For a heartbeat, I froze. Then it hit me all at once. Ryan Prescott just said my name. My name. I could’ve screamed. My stomach flipped, my brain short-circuited, and I was suddenly aware of how stupidly fast I was breathing.
“I… I’m waiting for my brother.”
“Eddy?” His brow lifted. “You might be waiting a while. I just saw him and Rossy in the cafeteria. It looked like he wasn’t planning to move anytime soon.”
I groaned under my breath. Of course. When Eddy was with Rossy, the rest of the world could burn.
Ryan studied me for a moment. “So, what’s the situation?”
My face flushed. “It’s nothing.”
He tilted his head, unconvinced. “You could keep waiting for your brother. Or you could let me help. Your choice.”
He wasn’t wrong. I knew Eddy wasn’t coming.

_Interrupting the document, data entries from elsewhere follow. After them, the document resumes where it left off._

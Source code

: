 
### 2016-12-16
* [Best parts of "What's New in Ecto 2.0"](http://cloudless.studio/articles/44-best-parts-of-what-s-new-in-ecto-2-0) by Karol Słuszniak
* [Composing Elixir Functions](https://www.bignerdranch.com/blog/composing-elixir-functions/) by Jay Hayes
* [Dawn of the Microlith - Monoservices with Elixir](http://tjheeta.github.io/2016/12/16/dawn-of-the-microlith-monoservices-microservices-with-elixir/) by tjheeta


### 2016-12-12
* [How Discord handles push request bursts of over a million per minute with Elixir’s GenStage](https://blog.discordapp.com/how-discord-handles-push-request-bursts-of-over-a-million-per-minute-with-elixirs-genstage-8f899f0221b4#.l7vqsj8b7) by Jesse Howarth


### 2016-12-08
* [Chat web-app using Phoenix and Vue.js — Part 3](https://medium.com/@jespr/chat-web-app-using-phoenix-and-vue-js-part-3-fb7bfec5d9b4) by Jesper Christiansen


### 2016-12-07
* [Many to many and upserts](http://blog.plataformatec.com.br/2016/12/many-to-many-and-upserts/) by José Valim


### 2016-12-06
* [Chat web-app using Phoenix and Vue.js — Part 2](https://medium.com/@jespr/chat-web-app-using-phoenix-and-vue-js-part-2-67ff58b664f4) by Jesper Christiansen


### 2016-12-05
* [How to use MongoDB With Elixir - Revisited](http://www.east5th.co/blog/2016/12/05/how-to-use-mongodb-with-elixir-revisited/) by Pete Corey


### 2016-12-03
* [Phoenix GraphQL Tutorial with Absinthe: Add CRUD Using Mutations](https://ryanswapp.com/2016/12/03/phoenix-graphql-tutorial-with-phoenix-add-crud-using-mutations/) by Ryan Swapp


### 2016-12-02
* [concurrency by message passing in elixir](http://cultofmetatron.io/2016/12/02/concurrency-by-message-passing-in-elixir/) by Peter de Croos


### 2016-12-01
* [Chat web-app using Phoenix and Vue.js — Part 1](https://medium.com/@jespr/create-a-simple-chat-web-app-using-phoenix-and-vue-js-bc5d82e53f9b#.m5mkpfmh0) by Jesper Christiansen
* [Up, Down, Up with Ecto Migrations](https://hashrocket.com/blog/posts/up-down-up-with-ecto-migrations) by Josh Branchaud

And Ryan’s steady gaze told me he wasn’t leaving until I said something.
My voice came out small. “I’m… stained.”
Ryan didn’t react. He just gave a small nod. “Wait here.”
Before I could answer, he turned and walked off.
Minutes dragged by. My stomach twisted tighter with each one. What was I doing, telling him of all people something so personal?
Then he came back.
He handed me a paper bag. Inside was a pad, a fresh uniform skirt in my size, and new underwear. I went red all over, mortified he’d even thought of this but grateful he had.
“Thank you,” I said quickly before hurrying into the stall.
When I stepped out, he was still there, waiting.
I held the bag close to my chest. “Really… thank you. For everything.”
He glanced at me, then at the clock. “Lunch is over. You missed it.”
“It’s fine, I don’t feel like eating anyway.”
He gave a short nod, shifting like he was about to leave. On impulse, the words left my mouth before I even thought them through.
“Wait.”
He turned back.
My fingers tightened around my phone. “Can I… have your number?”
He paused for a second, surprised, then held out his hand. “Phone.”
I gave it to him without thinking.
A few taps later, he handed it back. His name was there in my contacts: Ryan.
He met my eyes. “Bye, Liora.”
And just like that, he was gone.
Almost instantly, Eddy rounded the corner, slightly out of breath. “Sorry. I just saw your text.” He stopped, scanning the hall. “I heard voices. Were you talking to Ryan?”
I stumbled over my words. “What? No. Why would I?”
Eddy gave me a look, then laughed it off. “Right. Like you ever would.”
“I already got help,” I said, forcing a smile. “Let’s go.”
Relief spread through me as we walked away. Not getting caught speaking with the enemy was victory enough.
Ryan Prescott had spoken to me. He helped me, saved me from a disaster I’d never live down. And now his number was saved in my phone, proof it really happened.
I pressed my lips together to hide my grin. Inside, I was doing cartwheels. My period might’ve come early, but maybe today was my lucky day after all.
Underneath all the excitement, a quiet fear settled in. If my father ever discovered I’d spoken to a Prescott, the fallout would be ugly.